| Exercise objective |
Needed from the data below: all lines that contain the word "范闲笑了笑".

| Data supplied |
┄┄┄┄┄┄
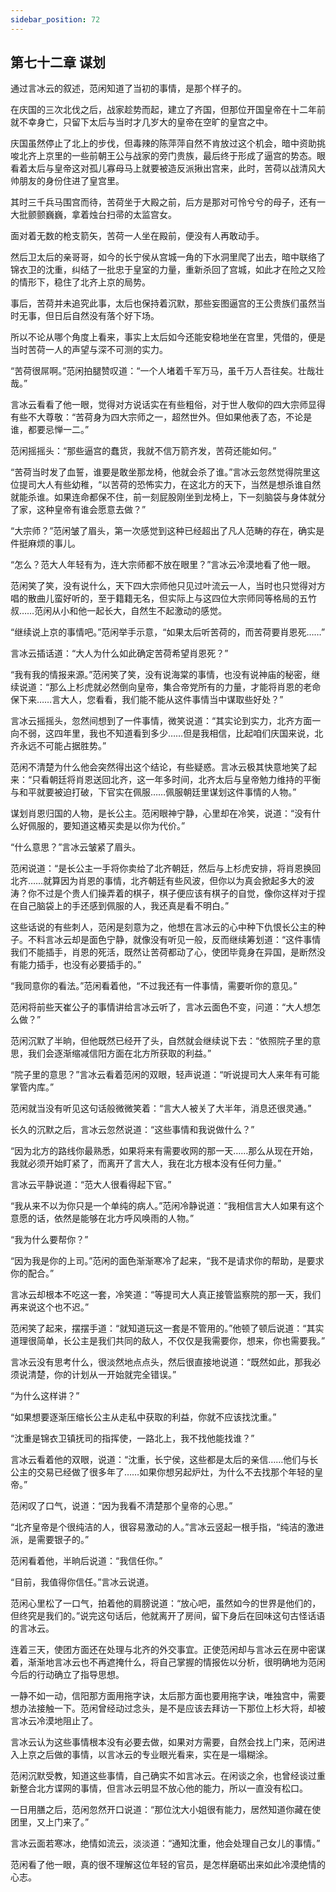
 ```yaml
---
sidebar_position: 72
---
```


## 第七十二章 **谋划**

通过言冰云的叙述，范闲知道了当初的事情，是那个样子的。

在庆国的三次北伐之后，战家趁势而起，建立了齐国，但那位开国皇帝在十二年前就不幸身亡，只留下太后与当时才几岁大的皇帝在空旷的皇宫之中。

庆国虽然停止了北上的步伐，但毒辣的陈萍萍自然不肯放过这个机会，暗中资助挑唆北齐上京里的一些前朝王公与战家的旁门贵族，最后终于形成了逼宫的势态。眼看着太后与皇帝这对孤儿寡母马上就要被造反派揪出宫来，此时，苦荷以战清风大帅朋友的身份住进了皇宫里。

其时三千兵马围宫而待，苦荷坐于大殿之前，后方是那对可怜兮兮的母子，还有一大批颤颤巍巍，拿着烛台扫帚的太监宫女。

面对着无数的枪支箭矢，苦荷一人坐在殿前，便没有人再敢动手。

然后卫太后的亲哥哥，如今的长宁侯从宫城一角的下水洞里爬了出去，暗中联络了锦衣卫的沈重，纠结了一批忠于皇室的力量，重新杀回了宫城，如此才在险之又险的情形下，稳住了北齐上京的局势。

事后，苦荷并未追究此事，太后也保持着沉默，那些妄图逼宫的王公贵族们虽然当时无事，但日后自然没有落个好下场。

所以不论从哪个角度上看来，事实上太后如今还能安稳地坐在宫里，凭借的，便是当时苦荷一人的声望与深不可测的实力。

“苦荷很屌啊。”范闲拍腿赞叹道：“一个人堵着千军万马，虽千万人吾往矣。壮哉壮哉。”

言冰云看看了他一眼，觉得对方说话实在有些粗俗，对于世人敬仰的四大宗师显得有些不大尊敬：“苦荷身为四大宗师之一，超然世外。但如果他表了态，不论是谁，都要忌惮一二。”

范闲摇摇头：“那些逼宫的蠢货，我就不信万箭齐发，苦荷还能如何。”

“苦荷当时发了血誓，谁要是敢坐那龙椅，他就会杀了谁。”言冰云忽然觉得院里这位提司大人有些幼稚，“以苦荷的恐怖实力，在这北方的天下，当然是想杀谁自然就能杀谁。如果连命都保不住，前一刻屁股刚坐到龙椅上，下一刻脑袋与身体就分了家，这种皇帝有谁会愿意去做？”

“大宗师？”范闲皱了眉头，第一次感觉到这种已经超出了凡人范畴的存在，确实是件挺麻烦的事儿。

“怎么？范大人年轻有为，连大宗师都不放在眼里？”言冰云冷漠地看了他一眼。

范闲笑了笑，没有说什么，天下四大宗师他只见过叶流云一人，当时也只觉得对方唱的散曲儿蛮好听的，至于籍籍无名，但实际上与这四位大宗师同等格局的五竹叔……范闲从小和他一起长大，自然生不起激动的感觉。

“继续说上京的事情吧。”范闲举手示意，“如果太后听苦荷的，而苦荷要肖恩死……”

言冰云插话道：“大人为什么如此确定苦荷希望肖恩死？”

“我有我的情报来源。”范闲笑了笑，没有说海棠的事情，也没有说神庙的秘密，继续说道：“那么上杉虎就必然倒向皇帝，集合帝党所有的力量，才能将肖恩的老命保下来……言大人，您看看，我们能不能从这件事情当中谋取些好处？”

言冰云摇摇头，忽然间想到了一件事情，微笑说道：“其实论到实力，北齐方面一向不弱，这四年里，我也不知道看到多少……但是我相信，比起咱们庆国来说，北齐永远不可能占据胜势。”

范闲不清楚为什么他会突然得出这个结论，有些疑惑。言冰云极其快意地笑了起来：“只看朝廷将肖恩送回北齐，这一年多时间，北齐太后与皇帝勉力维持的平衡与和平就要被迫打破，下官实在佩服……佩服朝廷里谋划这件事情的人物。”

谋划肖恩归国的人物，是长公主。范闲眼神宁静，心里却在冷笑，说道：“没有什么好佩服的，要知道这樁买卖是以你为代价。”

“什么意思？”言冰云皱紧了眉头。

范闲说道：“是长公主一手将你卖给了北齐朝廷，然后与上杉虎安排，将肖恩换回北齐……就算因为肖恩的事情，北齐朝廷有些风波，但你以为真会掀起多大的波涛？你不过是个贵人们操弄着的棋子，棋子便应该有棋子的自觉，像你这样对于捏在自己脑袋上的手还感到佩服的人，我还真是看不明白。”

这些话说的有些刺人，范闲是刻意为之，他想在言冰云的心中种下仇恨长公主的种子。不料言冰云却是面色宁静，就像没有听见一般，反而继续筹划道：“这件事情我们不能插手，肖恩的死活，既然让苦荷都动了心，使团毕竟身在异国，是断然没有能力插手，也没有必要插手的。”

“我同意你的看法。”范闲看着他，“不过我还有一件事情，需要听你的意见。”

范闲将前些天崔公子的事情讲给言冰云听了，言冰云面色不变，问道：“大人想怎么做？”

范闲沉默了半晌，但他既然已经开了头，自然就会继续说下去：“依照院子里的意思，我们会逐渐缩减信阳方面在北方所获取的利益。”

“院子里的意思？”言冰云看着范闲的双眼，轻声说道：“听说提司大人来年有可能掌管内库。”

范闲就当没有听见这句话般微微笑着：“言大人被关了大半年，消息还很灵通。”

长久的沉默之后，言冰云忽然说道：“这些事情和我说做什么？”

“因为北方的路线你最熟悉，如果将来有需要收网的那一天……那么从现在开始，我就必须开始盯紧了，而离开了言大人，我在北方根本没有任何力量。”

言冰云平静说道：“范大人很看得起下官。”

“我从来不以为你只是一个单纯的病人。”范闲冷静说道：“我相信言大人如果有这个意愿的话，依然是能够在北方呼风唤雨的人物。”

“我为什么要帮你？”

“因为我是你的上司。”范闲的面色渐渐寒冷了起来，“我不是请求你的帮助，是要求你的配合。”

言冰云却根本不吃这一套，冷笑道：“等提司大人真正接管监察院的那一天，我们再来说这个也不迟。”

范闲笑了起来，摆摆手道：“就知道玩这一套是不管用的。”他顿了顿后说道：“其实道理很简单，长公主是我们共同的敌人，不仅仅是我需要你，想来，你也需要我。”

言冰云没有思考什么，很淡然地点点头，然后很直接地说道：“既然如此，那我必须说清楚，你的计划从一开始就完全错误。”

“为什么这样讲？”

“如果想要逐渐压缩长公主从走私中获取的利益，你就不应该找沈重。”

“沈重是锦衣卫镇抚司的指挥使，一路北上，我不找他能找谁？”

言冰云看着他的双眼，说道：“沈重，长宁侯，这些都是太后的亲信……他们与长公主的交易已经做了很多年了……如果你想另起炉灶，为什么不去找那个年轻的皇帝。”

范闲叹了口气，说道：“因为我看不清楚那个皇帝的心思。”

“北齐皇帝是个很纯洁的人，很容易激动的人。”言冰云竖起一根手指，“纯洁的激进派，是需要银子的。”

范闲看着他，半晌后说道：“我信任你。”

“目前，我值得你信任。”言冰云说道。

范闲心里松了一口气，拍着他的肩膀说道：“放心吧，虽然如今的世界是他们的，但终究是我们的。”说完这句话后，他就离开了房间，留下身后在回味这句古怪话语的言冰云。

连着三天，使团方面还在处理与北齐的外交事宜。正使范闲却与言冰云在房中密谋着，渐渐地言冰云也不再遮掩什么，将自己掌握的情报佐以分析，很明确地为范闲今后的行动确立了指导思想。

一静不如一动，信阳那方面用拖字诀，太后那方面也要用拖字诀，唯独宫中，需要想办法接触一下。范闲曾经动过念头，是不是应该去拜访一下那位上杉大将，却被言冰云冷漠地阻止了。

言冰云认为这些事情根本没有必要去做，如果对方需要，自然会找上门来，范闲进入上京之后做的事情，以言冰云的专业眼光看来，实在是一塌糊涂。

范闲沉默受教，知道这些事情，自己确实不如言冰云。在闲谈之余，也曾经谈过重新整合北方谍网的事情，但言冰云明显不放心他的能力，所以一直没有松口。

一日用膳之后，范闲忽然开口说道：“那位沈大小姐很有能力，居然知道你藏在使团里，又上门来了。”

言冰云面若寒冰，绝情如流云，淡淡道：“通知沈重，他会处理自己女儿的事情。”

范闲看了他一眼，真的很不理解这位年轻的官员，是怎样磨砺出来如此冷漠绝情的心志。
┄┄┄┄┄┄
| Problem solution |
范闲笑了笑，没有说什么，天下四大宗师他只见过叶流云一人，当时也只觉得对方唱的散曲儿蛮好听的，至于籍籍无名，但实际上与这四位大宗师同等格局的五竹叔……范闲从小和他一起长大，自然生不起激动的感觉。
“我有我的情报来源。”范闲笑了笑，没有说海棠的事情，也没有说神庙的秘密，继续说道：“那么上杉虎就必然倒向皇帝，集合帝党所有的力量，才能将肖恩的老命保下来……言大人，您看看，我们能不能从这件事情当中谋取些好处？”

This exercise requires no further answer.